Current Price Action/Trends and Pivots: The chart above covers the last year of price activity. The diagonal red line traces the stock’s upward trend from its low last November at around $35 to its high a couple of weeks ago at around $55.50. It also provides the baseline for the Fibonacci retracement lines shown on the right side of the chart. The stock has retraced down to about the $52.50 level, where it has established current support at around $52. A drop below that point should find next support at around $50.50, with tertiary support near the 38.2% retracement line in the $47.50 price area. Current resistance is at around $54, with limited upside to about $55.50 where the stock peaked a couple of weeks ago.

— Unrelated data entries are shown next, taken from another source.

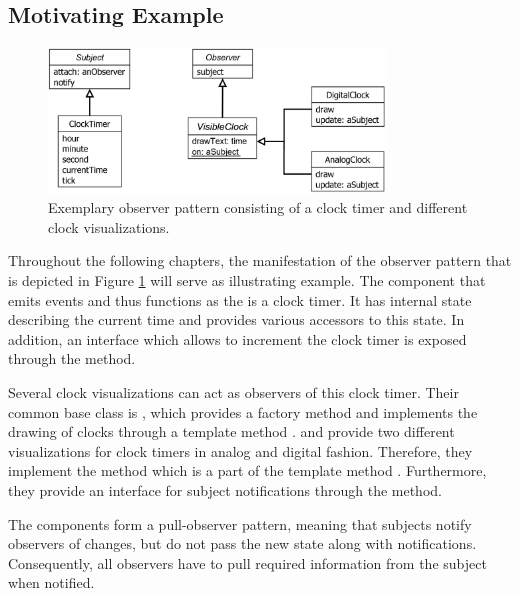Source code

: \subsection{Motivating Example}
\label{ss:BackgroundModelingExample}

\begin{figure}[tb]
	\centering
	\includegraphics[width=0.8\textwidth]{../images/02-ObserverExample}
	\caption[Exemplary Observer Pattern]{Exemplary observer pattern consisting of a clock timer and different clock visualizations.}
	\label{fig:BackgroundExample}
\end{figure}

Throughout the following chapters, the manifestation of the observer pattern \cite{gamma_design_1995} that is depicted in Figure \ref{fig:BackgroundExample} will serve as illustrating example.
The component that emits events and thus functions as the  is a clock timer.
It has internal state describing the current time and provides various accessors to this state.
In addition, an interface which allows to increment the clock timer is exposed through the  method.

Several clock visualizations can act as observers of this clock timer.
Their common base class is , which provides a factory method \cite{gamma_design_1995} and implements the drawing of clocks through a template method \cite{gamma_design_1995}.
 and  provide two different visualizations for clock timers in analog and digital fashion.
Therefore, they implement the  method which is a part of the template method .
Furthermore, they provide an interface for subject notifications through the  method.

The components form a pull-observer pattern, meaning that subjects notify observers of changes, but do not pass the new state along with notifications.
Consequently, all observers have to pull required information from the subject when notified.

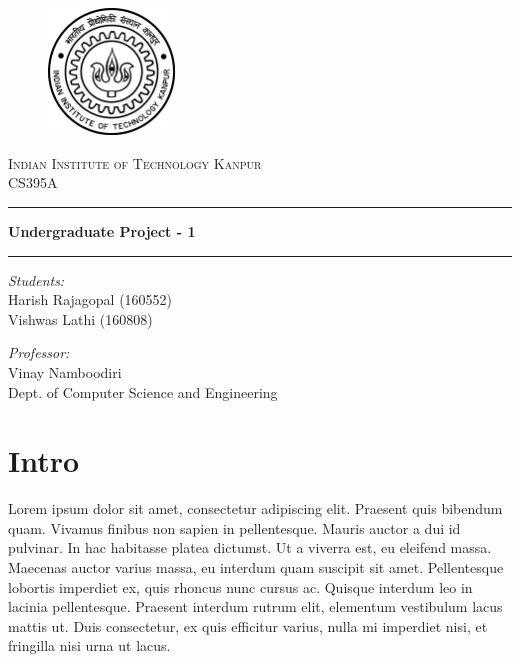 \documentclass[12pt,a4paper,twocolumn]{article}
\begin{document}
    \begin{titlepage}
        \centering

        \vspace*{2cm}
        \begin{figure}[h]
            \centering
            \includegraphics[width=0.3\textwidth]{iitk-logo.png}\\[15mm]
        \end{figure}
        \textsc{\LARGE Indian Institute of Technology Kanpur}\\[1cm]
        {\Large CS395A}\\[7mm]

        \hrule
        \vspace{3mm}
        \textbf{\Large Undergraduate Project - 1}\\[5mm]
        \hrule
        \vspace{3mm}

        \begin{multicols}{2}
            \textit{Students:}\\[2mm]
            Harish Rajagopal (160552)\\
            Vishwas Lathi (160808)\\

            \vfill\null\columnbreak

            \textit{Professor:}\\[2mm]
            Vinay Namboodiri\\
            Dept. of Computer Science and Engineering
        \end{multicols}
    \end{titlepage}


    \section{Intro}
    Lorem ipsum dolor sit amet\cite{srgan}, consectetur adipiscing elit\cite{tensorflow}. Praesent quis bibendum quam. Vivamus finibus non sapien in pellentesque. Mauris auctor a dui id pulvinar. In hac habitasse platea dictumst. Ut a viverra est, eu eleifend massa. Maecenas auctor varius massa, eu interdum quam suscipit sit amet. Pellentesque lobortis imperdiet ex, quis rhoncus nunc cursus ac. Quisque interdum leo in lacinia pellentesque. Praesent interdum rutrum elit, elementum vestibulum lacus mattis ut. Duis consectetur, ex quis efficitur varius, nulla mi imperdiet nisi, et fringilla nisi urna ut lacus.
\end{document}
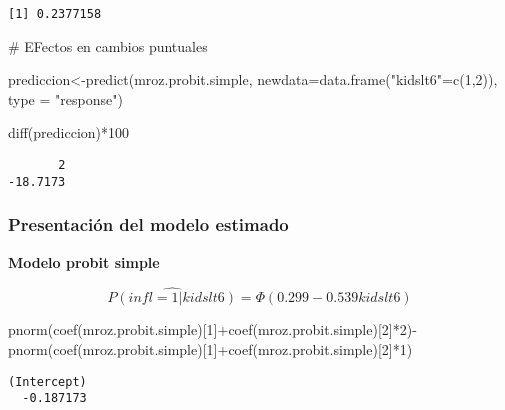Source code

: \documentclass[
  letterpaper,
  DIV=11,
  numbers=noendperiod]{scrreprt}
\newenvironment{Shaded}{\begin{snugshade}}{\end{snugshade}}
\newcommand{\AttributeTok}[1]{\textcolor[rgb]{0.40,0.45,0.13}{#1}}
\newcommand{\CommentTok}[1]{\textcolor[rgb]{0.37,0.37,0.37}{#1}}
\newcommand{\DecValTok}[1]{\textcolor[rgb]{0.68,0.00,0.00}{#1}}
\newcommand{\FunctionTok}[1]{\textcolor[rgb]{0.28,0.35,0.67}{#1}}
\newcommand{\NormalTok}[1]{\textcolor[rgb]{0.00,0.23,0.31}{#1}}
\newcommand{\OtherTok}[1]{\textcolor[rgb]{0.00,0.23,0.31}{#1}}
\newcommand{\SpecialCharTok}[1]{\textcolor[rgb]{0.37,0.37,0.37}{#1}}
\newcommand{\StringTok}[1]{\textcolor[rgb]{0.13,0.47,0.30}{#1}}
\begin{document}
\begin{verbatim}
[1] 0.2377158
\end{verbatim}

\begin{Shaded}
\begin{Highlighting}[]
\CommentTok{\# EFectos en cambios puntuales}

\NormalTok{prediccion}\OtherTok{\textless{}{-}}\FunctionTok{predict}\NormalTok{(mroz.probit.simple,}
                    \AttributeTok{newdata=}\FunctionTok{data.frame}\NormalTok{(}\StringTok{"kidslt6"}\OtherTok{=}\FunctionTok{c}\NormalTok{(}\DecValTok{1}\NormalTok{,}\DecValTok{2}\NormalTok{)),}
                    \AttributeTok{type =} \StringTok{"response"}\NormalTok{)}

\FunctionTok{diff}\NormalTok{(prediccion)}\SpecialCharTok{*}\DecValTok{100}
\end{Highlighting}
\end{Shaded}

\begin{verbatim}
       2 
-18.7173 
\end{verbatim}

\subsubsection{Presentación del modelo
estimado}\label{presentaciuxf3n-del-modelo-estimado}

\textbf{Modelo probit simple}

\[
\widehat{P(infl=1|kidslt6)}=\Phi \left(0.299-0.539kidslt6\right)
\]

\begin{Shaded}
\begin{Highlighting}[]
\FunctionTok{pnorm}\NormalTok{(}\FunctionTok{coef}\NormalTok{(mroz.probit.simple)[}\DecValTok{1}\NormalTok{]}\SpecialCharTok{+}\FunctionTok{coef}\NormalTok{(mroz.probit.simple)[}\DecValTok{2}\NormalTok{]}\SpecialCharTok{*}\DecValTok{2}\NormalTok{)}\SpecialCharTok{{-}}\FunctionTok{pnorm}\NormalTok{(}\FunctionTok{coef}\NormalTok{(mroz.probit.simple)[}\DecValTok{1}\NormalTok{]}\SpecialCharTok{+}\FunctionTok{coef}\NormalTok{(mroz.probit.simple)[}\DecValTok{2}\NormalTok{]}\SpecialCharTok{*}\DecValTok{1}\NormalTok{)}
\end{Highlighting}
\end{Shaded}

\begin{verbatim}
(Intercept) 
  -0.187173 
\end{verbatim}
\end{document}
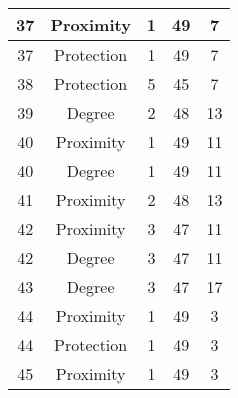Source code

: \documentclass[results.tex]{subfiles}
\begin{document}
\begin{center}
\begin{tabular}{| c || c | c | c | c |}
            \hline
            37                      & Proximity                    & 1                      & 49                      & 7                    \\
            \hline
            37                      & Protection                   & 1                      & 49                      & 7                    \\
            \hline
            38                      & Protection                   & 5                      & 45                      & 7                    \\
            \hline
            39                      & Degree                       & 2                      & 48                      & 13                   \\
            \hline
            40                      & Proximity                    & 1                      & 49                      & 11                   \\
            \hline
            40                      & Degree                       & 1                      & 49                      & 11                   \\
            \hline
            41                      & Proximity                    & 2                      & 48                      & 13                   \\
            \hline
            42                      & Proximity                    & 3                      & 47                      & 11                   \\
            \hline
            42                      & Degree                       & 3                      & 47                      & 11                   \\
            \hline
            43                      & Degree                       & 3                      & 47                      & 17                   \\
            \hline
            44                      & Proximity                    & 1                      & 49                      & 3                    \\
            \hline
            44                      & Protection                   & 1                      & 49                      & 3                    \\
            \hline
            45                      & Proximity                    & 1                      & 49                      & 3                    \\

\end{tabular}
\end{center}
\end{document}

Near-term Keys: Based on my traditional valuation metrics, I can’t call CSCO a solid value right now; but I do think there are a number of other elements – continued remote workforce services and solutions, 5G implementation over the next year or so, and corporate spending on IT infrastructure that has remained largely deferred or delayed because of COVID, to name just a few – that aren’t being factored into my value analysis because of their forward-looking nature. If you’re looking for a way to work with a 600-lb gorilla in the Tech sector with a stable, attractive dividend, those could be good enough elements to make this an exception to the normal value-based argument. If you prefer to work with short-term trading strategies, a near-term bullish trade doesn’t look very attractive right now; there is very limited upside with few obvious catalysts, technical or otherwise to suggest the stock should continue its current bullish trend. I think that puts the best probabilities of success in the near-term on bearish trades. Look for a drop below $52 to consider shorting the stock or to buy put options, with a quick exit target at around $50.50, and $47.50 reachable if bearish momentum accelerates.